Like a moth to a flame, I’m continually drawn to one pool on the River Wandle. In the clear water I always see trout, and I (nearly) always fail to catch one with a fly.

This evening was no different. The water had a little grey tinge after the much needed recent rain, but plenty of wild brown trout were in residence. They were joined by a sizeable goldfish, swimming in circles (any upstream movement is barred by man-made barriers). A small female mallard dived to the weed growing on the sill. A large heron swooped downstream.

I have a theory as to why these fish are so hard to tempt. This pool is a popular spot for bait-fishermen – even out of season – so the fish are stuffed with groundbait. Additionally, the clear waters allow the fish a good inspection of the fly.

I selected my new 6′ 2-weight rod and tried a selection of nymphs. I found the lightweight rod worked well with flies of size 14 or less, but I could roll-cast with just about any size of fly. A number of fish would take a little interest in my offering, but not enough to commit. Switching to a gold ribbed hare’s ear prompted a couple of takes, for a while, but none I could convert.

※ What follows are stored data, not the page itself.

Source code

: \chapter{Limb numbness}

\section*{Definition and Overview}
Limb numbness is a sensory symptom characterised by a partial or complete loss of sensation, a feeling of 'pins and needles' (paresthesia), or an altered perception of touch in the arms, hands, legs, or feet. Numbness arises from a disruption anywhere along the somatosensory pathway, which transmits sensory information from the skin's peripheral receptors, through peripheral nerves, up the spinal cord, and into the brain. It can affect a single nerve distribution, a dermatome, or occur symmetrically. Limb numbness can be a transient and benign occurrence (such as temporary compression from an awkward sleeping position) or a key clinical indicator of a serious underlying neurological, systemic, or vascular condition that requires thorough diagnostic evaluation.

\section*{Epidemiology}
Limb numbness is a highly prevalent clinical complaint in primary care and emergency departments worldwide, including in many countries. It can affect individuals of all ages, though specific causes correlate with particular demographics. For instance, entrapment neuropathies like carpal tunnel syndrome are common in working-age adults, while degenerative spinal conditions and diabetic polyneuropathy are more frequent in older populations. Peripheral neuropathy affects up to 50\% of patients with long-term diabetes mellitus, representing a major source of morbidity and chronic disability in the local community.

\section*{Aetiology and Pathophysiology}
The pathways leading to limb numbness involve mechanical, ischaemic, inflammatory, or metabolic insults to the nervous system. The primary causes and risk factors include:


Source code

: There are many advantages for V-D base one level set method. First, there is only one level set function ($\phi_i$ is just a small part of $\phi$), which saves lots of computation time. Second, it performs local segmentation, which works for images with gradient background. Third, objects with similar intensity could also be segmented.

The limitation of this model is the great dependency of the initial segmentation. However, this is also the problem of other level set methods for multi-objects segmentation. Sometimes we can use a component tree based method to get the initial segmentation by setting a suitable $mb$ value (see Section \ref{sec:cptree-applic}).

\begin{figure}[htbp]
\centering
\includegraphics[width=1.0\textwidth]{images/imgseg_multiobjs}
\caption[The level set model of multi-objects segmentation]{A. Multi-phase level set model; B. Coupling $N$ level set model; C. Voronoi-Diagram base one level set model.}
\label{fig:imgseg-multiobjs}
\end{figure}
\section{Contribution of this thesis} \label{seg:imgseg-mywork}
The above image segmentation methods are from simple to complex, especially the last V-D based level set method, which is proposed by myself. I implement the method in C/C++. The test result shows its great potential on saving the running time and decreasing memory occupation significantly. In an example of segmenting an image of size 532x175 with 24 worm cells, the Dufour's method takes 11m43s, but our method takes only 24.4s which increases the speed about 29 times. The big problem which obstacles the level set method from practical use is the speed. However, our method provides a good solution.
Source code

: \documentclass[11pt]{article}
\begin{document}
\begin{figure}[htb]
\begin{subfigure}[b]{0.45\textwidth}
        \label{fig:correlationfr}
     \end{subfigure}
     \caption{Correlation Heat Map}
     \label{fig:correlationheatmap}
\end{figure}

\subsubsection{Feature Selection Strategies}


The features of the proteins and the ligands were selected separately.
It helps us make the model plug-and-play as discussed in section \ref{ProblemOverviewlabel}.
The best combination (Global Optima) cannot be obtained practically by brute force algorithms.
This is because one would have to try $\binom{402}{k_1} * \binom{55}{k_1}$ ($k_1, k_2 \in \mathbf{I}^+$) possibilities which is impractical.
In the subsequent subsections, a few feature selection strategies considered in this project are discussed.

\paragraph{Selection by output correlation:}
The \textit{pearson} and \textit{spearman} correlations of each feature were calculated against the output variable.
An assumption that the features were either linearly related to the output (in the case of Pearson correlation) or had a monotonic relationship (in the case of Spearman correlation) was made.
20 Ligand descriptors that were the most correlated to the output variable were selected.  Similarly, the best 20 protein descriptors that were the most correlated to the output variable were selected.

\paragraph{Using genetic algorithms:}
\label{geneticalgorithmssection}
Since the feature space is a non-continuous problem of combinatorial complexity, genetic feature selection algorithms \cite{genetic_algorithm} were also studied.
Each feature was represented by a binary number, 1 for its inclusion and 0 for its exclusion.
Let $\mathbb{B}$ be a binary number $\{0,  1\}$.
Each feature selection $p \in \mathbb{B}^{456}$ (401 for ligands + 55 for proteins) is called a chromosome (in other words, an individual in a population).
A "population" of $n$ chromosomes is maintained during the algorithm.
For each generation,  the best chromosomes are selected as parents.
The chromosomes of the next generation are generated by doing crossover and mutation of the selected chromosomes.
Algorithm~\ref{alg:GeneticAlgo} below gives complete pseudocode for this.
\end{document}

It is well known that the trout of the Wandle love white bread so I’ve bought a few dry flies which imitate a floating crust. These were similarly ignored by the fish, but attracted the attention of the mallard. I am thankful that I opted for the barbless version. Keeping on the dry fly, I persisted with the duo method – tying a nymph a few feet under the dry – but nothing worked for me today. Really, I should have moved onto another section of the river, but the sight of fish so temptingly close is mesmerising.

Passers by inquired if it was the goldfish I was trying to catch. By the end of the evening, I was tired of replying – just slightly sarcastically – “it isn’t goldfish season”. They all charitably wished me luck regardless.

With the light fading, I left the river to the heron.